= Beginning of Section =

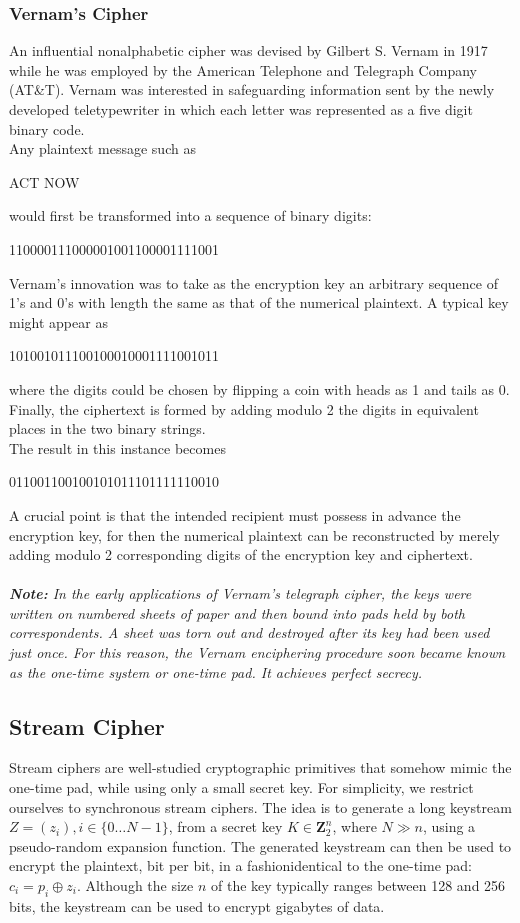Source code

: \documentclass{article}
\begin{document}
\subsubsection{Vernam's Cipher}
An influential nonalphabetic cipher was devised by Gilbert S. Vernam in 1917 while he was employed by the American Telephone and Telegraph Company (AT\&T). Vernam was interested in safeguarding information sent by the newly developed teletypewriter in which each letter was represented as a five digit binary code.\\
Any plaintext message such as
\begin{center}
    ACT NOW
\end{center}
would first be transformed into a sequence of binary digits:
\begin{center}
    110000111000001001100001111001
\end{center}
Vernam's innovation was to take as the encryption key an arbitrary sequence of 1's and 0's with length the same as that of the numerical plaintext. A typical key might appear as
\begin{center}
    101001011100100010001111001011
\end{center}
where the digits could be chosen by flipping a coin with heads as 1 and tails as 0.\\
Finally, the ciphertext is formed by adding modulo 2 the digits in equivalent places in the two binary strings.\\ The result in this instance becomes
\begin{center}
    011001100100101011101111110010
\end{center}
A crucial point is that the intended recipient must possess in advance the encryption key, for then the numerical plaintext can be reconstructed by merely adding modulo 2 corresponding digits of the encryption key and ciphertext.\\ \\
{\it {\bf Note:} In the early applications of Vernam's telegraph cipher, the keys were written on numbered sheets of paper and then bound into pads held by both correspondents. A sheet was torn out and destroyed after its key had been used just once. For this reason, the Vernam enciphering procedure soon became known as the one-time system or one-time pad. It achieves perfect secrecy.}

\subsection{Stream Cipher}
Stream ciphers are well-studied cryptographic primitives that somehow mimic the one-time pad, while using only a small secret key. For simplicity, we restrict ourselves to synchronous stream ciphers. The idea is to generate
a long keystream $Z = (z_i), i \in \{0\dots N - 1\}$, from a secret key $K \in \mathbf{Z}^n_2$,
where $N \gg n$, using a pseudo-random expansion function. The generated keystream can then be used to encrypt the plaintext, bit per bit, in a fashionidentical to the one-time pad: $c_i = p_i \oplus z_i$. Although the size $n$ of the key
typically ranges between 128 and 256 bits, the keystream can be used to
encrypt gigabytes of data.
\end{document}

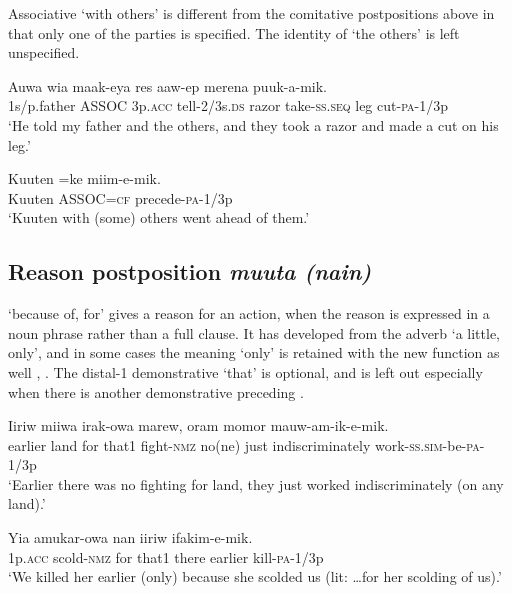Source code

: Associative  `with others' is different from the comitative postpositions above in that only one of the parties is specified. The identity of `the others' is left unspecified.

\ea%
\label{ex:3:x826}
\gll Auwa  wia maak-eya res aaw-ep merena puuk-a-mik.\\
1s/p.father ASSOC 3p.\textsc{acc} tell-2/3s.\textsc{ds} razor take-\textsc{ss}.\textsc{seq} leg cut-\textsc{pa}-1/3p\\
\glt`He told my father and the others, and they took a razor and made a cut on his leg.'
\z

\ea%
\label{ex:3:x827}
\gll Kuuten =ke miim-e-mik. \\
Kuuten ASSOC=\textsc{cf} precede-\textsc{pa}-1/3p\\
\glt`Kuuten with (some) others went ahead of them.'
\z

\subsection{Reason postposition \textit{muuta (nain)}}\label{sec:3:y:x}
{}
 `because of, for' gives a reason for an action, when the reason is expressed in a noun phrase rather than a full clause. It has developed from the adverb  `a little, only', and in some cases the meaning `only' is retained with the new function as well , . The distal-1 demonstrative  `that' is optional, and is left out especially when there is another demonstrative  preceding  .

\ea%
\label{ex:3:x756}
\gll Iiriw miiwa   irak-owa marew, oram momor mauw-am-ik-e-mik.\\
earlier land for that1 fight-\textsc{nmz} no(ne) just indiscriminately work-\textsc{ss}.\textsc{sim}-be-\textsc{pa}-1/3p\\
\glt`Earlier there was no fighting for land, they just worked indiscriminately (on any land).'
\z

\ea%
\label{ex:3:x1876}
\gll Yia amukar-owa   nan iiriw ifakim-e-mik. \\
1p.\textsc{acc} scold-\textsc{nmz} for that1 there earlier kill-\textsc{pa}-1/3p\\
\glt`We killed her earlier (only) because she scolded us (lit: {\dots}for her scolding of us).'
\z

= End of Section =

◆ Goal of the exercise ◆
Where the word "sequence" occurs in a line of the records, copy that line.

◆ Task answer ◆
would first be transformed into a sequence of binary digits:
Vernam's innovation was to take as the encryption key an arbitrary sequence of 1's and 0's with length the same as that of the numerical plaintext. A typical key might appear as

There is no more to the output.